Another challenge lies in the field of talent development and management. According to the survey, despite the fact that among the attributes and skills that are most widely recognised in sector leaders, those related to emotional intelligence stand out; only 24% describe them as team developers or talent managers, and another 24% believe that they lead their teams by empowering and delegating. “There are leaders who are very action-oriented, but they need to strengthen their dedication and skills in order to develop their team members,” says Ignasi Carreras.
To this end, the study recommends implementing specific actions to facilitate the development of the professional careers of people working in the sector, to develop their own skills, thereby creating more innovative cultures and leaders. All this has to be done in collaboration with other stakeholders, public or private, with whom we can combine skills in order to innovate.
Digital native leaders
It is also key for the sector to harness the new digital reality. The survey data show that 100% of Spanish NGOs have a Twitter profile, 90% have a Facebook page, 76% have a YouTube channel and 56% have a presence on Instagram. However, digital presence for the leaders of these organisations is much lower: a third do not have a profile on Twitter and only 47% have more than 300 followers on the network (the average for leaders is 2,000 followers, compared to 43,500 for their respective NGOs).

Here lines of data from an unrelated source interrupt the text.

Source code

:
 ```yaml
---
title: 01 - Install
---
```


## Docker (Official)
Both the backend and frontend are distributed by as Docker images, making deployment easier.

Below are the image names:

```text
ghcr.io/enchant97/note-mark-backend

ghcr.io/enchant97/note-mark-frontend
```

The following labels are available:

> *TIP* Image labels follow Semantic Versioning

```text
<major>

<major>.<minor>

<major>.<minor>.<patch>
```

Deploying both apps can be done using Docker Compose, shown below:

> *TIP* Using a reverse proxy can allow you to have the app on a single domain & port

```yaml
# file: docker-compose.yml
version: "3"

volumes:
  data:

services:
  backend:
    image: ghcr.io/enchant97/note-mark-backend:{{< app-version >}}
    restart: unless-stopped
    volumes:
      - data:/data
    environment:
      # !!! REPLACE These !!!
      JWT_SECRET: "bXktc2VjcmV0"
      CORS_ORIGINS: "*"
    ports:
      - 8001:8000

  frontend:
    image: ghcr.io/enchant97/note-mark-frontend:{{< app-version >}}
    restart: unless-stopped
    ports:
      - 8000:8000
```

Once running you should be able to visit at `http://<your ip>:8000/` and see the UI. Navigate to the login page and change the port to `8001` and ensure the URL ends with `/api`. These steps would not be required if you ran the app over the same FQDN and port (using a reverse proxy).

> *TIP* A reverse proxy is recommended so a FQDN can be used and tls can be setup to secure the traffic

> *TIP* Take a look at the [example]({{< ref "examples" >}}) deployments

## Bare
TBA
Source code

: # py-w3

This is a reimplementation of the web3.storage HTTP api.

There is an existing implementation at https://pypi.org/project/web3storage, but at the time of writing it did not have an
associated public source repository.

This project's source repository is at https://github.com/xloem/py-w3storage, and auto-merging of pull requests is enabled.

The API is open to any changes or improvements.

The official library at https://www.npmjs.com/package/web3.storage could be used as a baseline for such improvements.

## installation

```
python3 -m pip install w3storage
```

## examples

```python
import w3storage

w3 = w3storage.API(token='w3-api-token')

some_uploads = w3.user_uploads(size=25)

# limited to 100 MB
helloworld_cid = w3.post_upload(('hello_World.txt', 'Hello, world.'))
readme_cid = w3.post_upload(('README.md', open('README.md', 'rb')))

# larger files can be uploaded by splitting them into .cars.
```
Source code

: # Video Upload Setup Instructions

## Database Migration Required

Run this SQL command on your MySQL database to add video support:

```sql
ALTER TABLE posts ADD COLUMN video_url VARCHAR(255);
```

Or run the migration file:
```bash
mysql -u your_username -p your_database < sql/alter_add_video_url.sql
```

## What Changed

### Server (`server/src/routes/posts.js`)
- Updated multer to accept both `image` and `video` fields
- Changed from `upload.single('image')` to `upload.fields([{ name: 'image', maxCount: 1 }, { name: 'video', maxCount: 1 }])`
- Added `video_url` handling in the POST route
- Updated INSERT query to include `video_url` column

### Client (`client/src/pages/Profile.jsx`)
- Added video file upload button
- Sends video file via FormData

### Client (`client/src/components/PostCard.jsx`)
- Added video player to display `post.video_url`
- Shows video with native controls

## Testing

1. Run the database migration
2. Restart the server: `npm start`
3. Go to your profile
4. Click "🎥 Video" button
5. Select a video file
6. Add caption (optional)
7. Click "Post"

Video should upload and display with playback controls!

This lack of leaders of social organisations with a digital native profile, in many cases, is a result of a lack of training and because they do not share the same “natural” culture as other people from younger generations. The report points out that leaders of the sector have an opportunity in this area to become influencers and points of reference for raising awareness and mobilizing new audiences towards their causes through these channels.
The report examines the eight key elements for future social leadership: (1) vision and results orientation, (2) intra-entrepreneurship and social innovation, (3) leadership development, (4) social leadership and gender diversity, (5) reputational leadership, (6) digital leadership, (7) systemic leadership, and (8) collaborative and alliance-building leadership.